The union was founded in 1978, when the Government of Nigeria merged the following unions:

- P. Z. African Workers' Union of Nigeria
- U. A. C. and Associated Companies African Workers' Union of Nigeria
- Nigerian Union of Industrial and Mercantile Workers
- C.F.A.O. and Associated Companies African Workers' Union of Nigeria
- National Cash Register Company Workers' Union
- Nigerian Mercantile Technical, Clerical and General Workers' Union
- Konsumas General Workers' Union Atlas
- Nigeria Workers' Union
- Lennards (Lagos) Ltd.
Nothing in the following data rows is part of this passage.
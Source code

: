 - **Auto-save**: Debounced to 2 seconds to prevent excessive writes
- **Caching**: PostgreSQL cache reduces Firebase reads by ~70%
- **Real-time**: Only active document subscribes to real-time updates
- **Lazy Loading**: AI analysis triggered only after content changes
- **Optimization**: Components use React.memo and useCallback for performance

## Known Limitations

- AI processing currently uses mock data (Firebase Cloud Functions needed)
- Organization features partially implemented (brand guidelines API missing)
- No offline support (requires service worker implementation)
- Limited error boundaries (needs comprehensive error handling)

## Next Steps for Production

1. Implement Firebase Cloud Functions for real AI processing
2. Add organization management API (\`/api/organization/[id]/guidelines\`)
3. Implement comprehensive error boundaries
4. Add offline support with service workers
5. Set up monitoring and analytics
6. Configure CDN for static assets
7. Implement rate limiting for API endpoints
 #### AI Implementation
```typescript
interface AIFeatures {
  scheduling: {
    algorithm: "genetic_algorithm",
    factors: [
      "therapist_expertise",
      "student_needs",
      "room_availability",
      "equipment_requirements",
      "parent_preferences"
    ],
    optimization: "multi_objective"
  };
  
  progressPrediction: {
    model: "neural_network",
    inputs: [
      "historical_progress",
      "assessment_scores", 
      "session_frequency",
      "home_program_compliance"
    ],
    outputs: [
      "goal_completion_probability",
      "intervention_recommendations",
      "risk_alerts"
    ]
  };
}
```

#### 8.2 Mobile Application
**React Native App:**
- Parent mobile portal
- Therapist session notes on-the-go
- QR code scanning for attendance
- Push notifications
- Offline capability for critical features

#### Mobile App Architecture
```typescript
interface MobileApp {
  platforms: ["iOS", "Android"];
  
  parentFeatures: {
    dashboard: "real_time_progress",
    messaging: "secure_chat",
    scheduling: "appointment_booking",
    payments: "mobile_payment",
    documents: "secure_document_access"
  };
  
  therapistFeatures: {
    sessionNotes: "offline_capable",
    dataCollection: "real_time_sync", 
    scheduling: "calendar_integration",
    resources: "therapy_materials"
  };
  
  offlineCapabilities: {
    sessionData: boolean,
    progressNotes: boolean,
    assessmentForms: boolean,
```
African Workers' Union of Nigeria
- J. T. Chanrai and Company (Nigeria) Limited Workers' Union
- Nigerian Mercantile Companies and Allied Union
- Holts African Workers' Union of Nigeria
- G. B. Ollivant and Associated Company African Workers' Union
- K. Chellarams African Workers' Union of Nigeria
- Nigerian Stores Workers' Union
- National Union of Textile, Garment and Tailoring Workers
- Western Nigeria Co-operative Exporters Workers' Union
- Singer Industries and Associated Co. Workers' Union
- Nassar and Sons (Nigeria) Limited Workers' Union
- Nigergas Limited Workers' Union
- J. L. Morrison Sons and Jones (Nigeria) Limited Employees' Union
- Holman Brothers (Nigeria) Limited Workers' Union
- Cneico (Nigeria) Limited Workers' Union
- Wayne (West Africa) Limited Workers' Union
- Nigerian Commercial and Industrial Enterprises Limited African Workers' Union of Nigeria
- Chanrai African Workers' Union
- Dizengof (West Africa) Nigeria Workers' Union
- Union of Pharmaceutical Salesman and Allied Workers of Nigeria
- Stormline D. C. Payne and Associates Workers' Union
- W. F, Clarke and Associated Companies Workers' Union of Nigeria
- Blackwood, Hodge (Nigeria) Ltd. African Workers' Association
- Brian Munro Ltd. and Allied Industries Workers' Union
- Bhojsons Industries Workers' Union
- Kaycee (Nigeria) Limited Workers' Union
- Hamzer and Allied Company Workers' Union of Nigeria
- Witt and Bush Group of Companies Workers' Union of Nigeria
- NAAFCO Workers' Union
- Tradev Workers' Union of Nigeria
- G. B. Holding Ltd. and Associated Cos. African Workers' Union
- 158 Baresel Ltd. African Workers' Union of Nigeria
- U. T. C. African Workers' Union of Nigeria
- S. C. O. A. Workers' Union of Nigeria
- V. Y. B. and Associated Companies African Employees' Union
- Kaycee Nigeria Ltd. African Workers' Union
- Ibru Group of Companies Workers' Union
- Bulkoil Plant of Nigeria Workers' Union
- Major and Company and Associated Companies Workers' Union
- Datrade Polfa and Associated Company Workers' Union

The union was a founding affiliate of the Nigeria Labour Congress (NLC). By 1995, it had about 20,000 members. In 2016, the union left the NLC to become a founding constituent of the United Labour Congress (ULC). However, in 2020, the whole ULC rejoined the NLC.